WHAT TO PRODUCE — Search the entries for the word "required". Copy each line in which it is found.

PROVIDED RECORDS —
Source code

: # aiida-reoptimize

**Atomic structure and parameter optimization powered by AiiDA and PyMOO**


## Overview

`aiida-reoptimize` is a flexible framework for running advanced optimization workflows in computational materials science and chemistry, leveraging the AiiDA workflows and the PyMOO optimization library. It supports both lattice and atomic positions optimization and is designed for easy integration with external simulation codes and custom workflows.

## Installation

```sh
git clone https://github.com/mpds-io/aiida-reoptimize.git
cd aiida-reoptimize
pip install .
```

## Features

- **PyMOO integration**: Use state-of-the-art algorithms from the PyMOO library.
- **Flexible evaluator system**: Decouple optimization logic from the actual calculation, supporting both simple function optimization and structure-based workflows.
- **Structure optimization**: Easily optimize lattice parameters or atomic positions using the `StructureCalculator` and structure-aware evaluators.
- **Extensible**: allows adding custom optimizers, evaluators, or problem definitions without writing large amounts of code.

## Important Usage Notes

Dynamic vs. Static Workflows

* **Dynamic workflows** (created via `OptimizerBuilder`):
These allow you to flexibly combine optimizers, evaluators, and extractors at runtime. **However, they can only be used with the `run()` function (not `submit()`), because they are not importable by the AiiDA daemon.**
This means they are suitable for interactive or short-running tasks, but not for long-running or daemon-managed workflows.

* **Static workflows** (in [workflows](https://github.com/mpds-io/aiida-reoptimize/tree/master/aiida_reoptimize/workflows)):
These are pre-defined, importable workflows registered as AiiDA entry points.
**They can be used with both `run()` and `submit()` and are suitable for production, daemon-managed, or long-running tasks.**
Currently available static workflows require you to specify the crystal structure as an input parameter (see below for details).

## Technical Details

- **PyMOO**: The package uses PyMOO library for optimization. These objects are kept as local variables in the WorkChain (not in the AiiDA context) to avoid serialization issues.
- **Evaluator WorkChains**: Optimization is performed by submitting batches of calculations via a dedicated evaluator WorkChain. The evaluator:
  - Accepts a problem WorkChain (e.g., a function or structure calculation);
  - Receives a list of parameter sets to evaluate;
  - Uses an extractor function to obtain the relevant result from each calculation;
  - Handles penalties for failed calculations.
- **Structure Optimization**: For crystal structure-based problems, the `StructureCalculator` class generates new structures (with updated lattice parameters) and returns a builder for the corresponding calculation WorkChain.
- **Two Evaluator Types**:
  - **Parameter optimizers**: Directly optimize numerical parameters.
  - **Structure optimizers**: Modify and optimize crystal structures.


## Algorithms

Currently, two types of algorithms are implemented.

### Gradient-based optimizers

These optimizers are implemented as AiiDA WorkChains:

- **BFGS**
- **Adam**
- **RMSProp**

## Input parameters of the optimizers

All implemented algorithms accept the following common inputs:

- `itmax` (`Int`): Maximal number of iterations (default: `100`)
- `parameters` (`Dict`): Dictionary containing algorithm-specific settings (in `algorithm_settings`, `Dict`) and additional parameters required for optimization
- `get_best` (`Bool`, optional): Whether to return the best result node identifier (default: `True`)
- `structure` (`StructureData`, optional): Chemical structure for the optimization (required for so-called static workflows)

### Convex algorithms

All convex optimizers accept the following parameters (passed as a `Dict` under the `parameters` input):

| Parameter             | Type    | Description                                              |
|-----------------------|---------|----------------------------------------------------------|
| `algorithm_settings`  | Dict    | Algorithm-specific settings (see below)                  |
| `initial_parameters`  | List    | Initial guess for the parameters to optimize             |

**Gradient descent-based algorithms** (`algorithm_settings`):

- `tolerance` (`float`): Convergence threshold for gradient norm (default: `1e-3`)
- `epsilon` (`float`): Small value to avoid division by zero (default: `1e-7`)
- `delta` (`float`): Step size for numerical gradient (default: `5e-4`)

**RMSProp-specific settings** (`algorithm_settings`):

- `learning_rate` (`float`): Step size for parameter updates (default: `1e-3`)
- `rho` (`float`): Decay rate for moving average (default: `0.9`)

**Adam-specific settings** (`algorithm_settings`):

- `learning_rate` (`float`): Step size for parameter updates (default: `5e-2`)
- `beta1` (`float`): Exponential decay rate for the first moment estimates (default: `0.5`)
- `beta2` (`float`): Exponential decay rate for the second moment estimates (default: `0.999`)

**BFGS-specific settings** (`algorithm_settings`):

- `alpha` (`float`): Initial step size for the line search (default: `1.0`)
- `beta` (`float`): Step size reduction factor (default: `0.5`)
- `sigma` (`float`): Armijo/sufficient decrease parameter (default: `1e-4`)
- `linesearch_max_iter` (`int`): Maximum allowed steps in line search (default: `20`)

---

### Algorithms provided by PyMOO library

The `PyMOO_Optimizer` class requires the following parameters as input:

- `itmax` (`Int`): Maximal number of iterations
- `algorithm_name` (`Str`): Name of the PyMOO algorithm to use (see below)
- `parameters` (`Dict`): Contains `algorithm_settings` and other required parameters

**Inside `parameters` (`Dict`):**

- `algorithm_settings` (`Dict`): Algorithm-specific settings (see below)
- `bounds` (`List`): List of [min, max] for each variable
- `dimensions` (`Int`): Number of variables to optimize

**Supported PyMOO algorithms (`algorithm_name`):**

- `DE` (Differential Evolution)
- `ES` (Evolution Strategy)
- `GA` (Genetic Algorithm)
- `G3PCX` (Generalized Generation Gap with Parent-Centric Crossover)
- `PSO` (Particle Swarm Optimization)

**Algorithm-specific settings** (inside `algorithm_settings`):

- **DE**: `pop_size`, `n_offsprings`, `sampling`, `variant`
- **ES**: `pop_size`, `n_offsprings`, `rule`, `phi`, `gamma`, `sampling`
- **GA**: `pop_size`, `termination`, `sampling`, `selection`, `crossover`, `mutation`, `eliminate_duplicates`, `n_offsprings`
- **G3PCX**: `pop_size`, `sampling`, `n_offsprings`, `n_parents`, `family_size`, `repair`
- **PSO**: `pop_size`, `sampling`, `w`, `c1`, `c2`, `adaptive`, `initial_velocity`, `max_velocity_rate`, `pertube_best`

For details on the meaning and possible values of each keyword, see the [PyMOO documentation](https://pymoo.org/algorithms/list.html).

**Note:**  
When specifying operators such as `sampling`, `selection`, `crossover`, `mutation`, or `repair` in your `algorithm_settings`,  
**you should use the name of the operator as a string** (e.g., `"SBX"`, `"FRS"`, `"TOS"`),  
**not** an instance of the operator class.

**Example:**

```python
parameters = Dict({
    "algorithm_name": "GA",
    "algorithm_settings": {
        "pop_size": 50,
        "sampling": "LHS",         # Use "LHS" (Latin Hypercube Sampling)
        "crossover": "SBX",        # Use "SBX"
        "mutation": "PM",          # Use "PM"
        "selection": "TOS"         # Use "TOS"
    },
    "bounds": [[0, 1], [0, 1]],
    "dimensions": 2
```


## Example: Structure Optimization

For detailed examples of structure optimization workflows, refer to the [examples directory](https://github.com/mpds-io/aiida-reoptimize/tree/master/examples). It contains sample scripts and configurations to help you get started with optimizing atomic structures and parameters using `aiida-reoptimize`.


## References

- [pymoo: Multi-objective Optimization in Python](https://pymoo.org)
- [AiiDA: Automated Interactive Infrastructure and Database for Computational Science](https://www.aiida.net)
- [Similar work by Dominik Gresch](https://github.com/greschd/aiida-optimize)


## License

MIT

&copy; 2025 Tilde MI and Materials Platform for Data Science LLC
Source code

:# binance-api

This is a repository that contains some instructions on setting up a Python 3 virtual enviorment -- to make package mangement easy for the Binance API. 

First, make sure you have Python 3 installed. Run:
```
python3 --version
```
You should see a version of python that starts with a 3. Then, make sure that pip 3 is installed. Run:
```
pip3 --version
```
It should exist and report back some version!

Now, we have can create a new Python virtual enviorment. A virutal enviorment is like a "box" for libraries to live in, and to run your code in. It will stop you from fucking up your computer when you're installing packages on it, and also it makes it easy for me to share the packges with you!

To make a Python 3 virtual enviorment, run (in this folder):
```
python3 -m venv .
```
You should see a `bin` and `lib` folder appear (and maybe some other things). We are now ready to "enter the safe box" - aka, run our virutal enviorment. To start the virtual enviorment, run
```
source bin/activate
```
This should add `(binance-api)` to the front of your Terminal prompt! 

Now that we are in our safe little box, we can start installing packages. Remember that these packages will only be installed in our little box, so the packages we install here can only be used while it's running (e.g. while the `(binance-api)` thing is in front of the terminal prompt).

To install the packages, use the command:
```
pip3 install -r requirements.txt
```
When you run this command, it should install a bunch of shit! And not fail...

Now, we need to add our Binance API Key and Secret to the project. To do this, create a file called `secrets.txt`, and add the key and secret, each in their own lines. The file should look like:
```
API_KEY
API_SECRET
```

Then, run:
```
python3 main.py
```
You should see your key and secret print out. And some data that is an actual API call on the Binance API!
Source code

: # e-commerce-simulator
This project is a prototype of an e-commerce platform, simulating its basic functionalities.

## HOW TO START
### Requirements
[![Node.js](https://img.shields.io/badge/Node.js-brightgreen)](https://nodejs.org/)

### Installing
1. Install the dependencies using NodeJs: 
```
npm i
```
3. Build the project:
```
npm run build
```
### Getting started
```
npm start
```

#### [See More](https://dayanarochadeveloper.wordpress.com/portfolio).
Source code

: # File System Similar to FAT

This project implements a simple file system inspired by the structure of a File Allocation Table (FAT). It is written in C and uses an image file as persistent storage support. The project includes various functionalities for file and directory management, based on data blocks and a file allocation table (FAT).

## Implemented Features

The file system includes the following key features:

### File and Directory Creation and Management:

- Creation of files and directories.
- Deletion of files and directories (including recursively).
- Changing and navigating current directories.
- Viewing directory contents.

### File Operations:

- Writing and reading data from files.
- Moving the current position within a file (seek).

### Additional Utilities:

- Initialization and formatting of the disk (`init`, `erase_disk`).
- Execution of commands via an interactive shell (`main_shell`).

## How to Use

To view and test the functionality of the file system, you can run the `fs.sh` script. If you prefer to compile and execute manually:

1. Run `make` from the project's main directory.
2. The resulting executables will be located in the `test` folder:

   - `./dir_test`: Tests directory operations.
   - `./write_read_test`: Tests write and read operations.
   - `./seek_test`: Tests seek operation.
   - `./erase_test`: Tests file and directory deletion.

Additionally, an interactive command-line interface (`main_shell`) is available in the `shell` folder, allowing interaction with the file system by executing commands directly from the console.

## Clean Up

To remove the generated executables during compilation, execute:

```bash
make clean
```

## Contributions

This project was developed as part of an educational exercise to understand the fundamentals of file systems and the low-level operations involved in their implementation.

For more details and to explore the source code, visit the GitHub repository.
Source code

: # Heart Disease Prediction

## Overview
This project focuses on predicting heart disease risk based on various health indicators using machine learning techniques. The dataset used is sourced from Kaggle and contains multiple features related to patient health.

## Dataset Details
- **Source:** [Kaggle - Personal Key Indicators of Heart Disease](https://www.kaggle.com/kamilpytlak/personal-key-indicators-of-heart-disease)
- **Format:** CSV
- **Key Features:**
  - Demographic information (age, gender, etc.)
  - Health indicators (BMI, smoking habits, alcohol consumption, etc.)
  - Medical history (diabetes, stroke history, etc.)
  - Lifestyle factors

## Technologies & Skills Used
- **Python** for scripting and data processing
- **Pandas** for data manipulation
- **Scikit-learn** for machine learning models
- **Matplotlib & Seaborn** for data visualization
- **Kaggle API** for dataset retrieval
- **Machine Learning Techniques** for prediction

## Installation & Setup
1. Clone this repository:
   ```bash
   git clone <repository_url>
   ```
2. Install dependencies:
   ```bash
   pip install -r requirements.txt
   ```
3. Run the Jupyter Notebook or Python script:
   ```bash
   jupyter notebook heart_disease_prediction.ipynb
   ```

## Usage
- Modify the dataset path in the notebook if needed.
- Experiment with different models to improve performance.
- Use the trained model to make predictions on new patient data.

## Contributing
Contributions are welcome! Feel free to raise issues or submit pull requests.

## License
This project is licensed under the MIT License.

ANSWER BOX —
- `parameters` (`Dict`): Dictionary containing algorithm-specific settings (in `algorithm_settings`, `Dict`) and additional parameters required for optimization
- `structure` (`StructureData`, optional): Chemical structure for the optimization (required for so-called static workflows)
- `parameters` (`Dict`): Contains `algorithm_settings` and other required parameters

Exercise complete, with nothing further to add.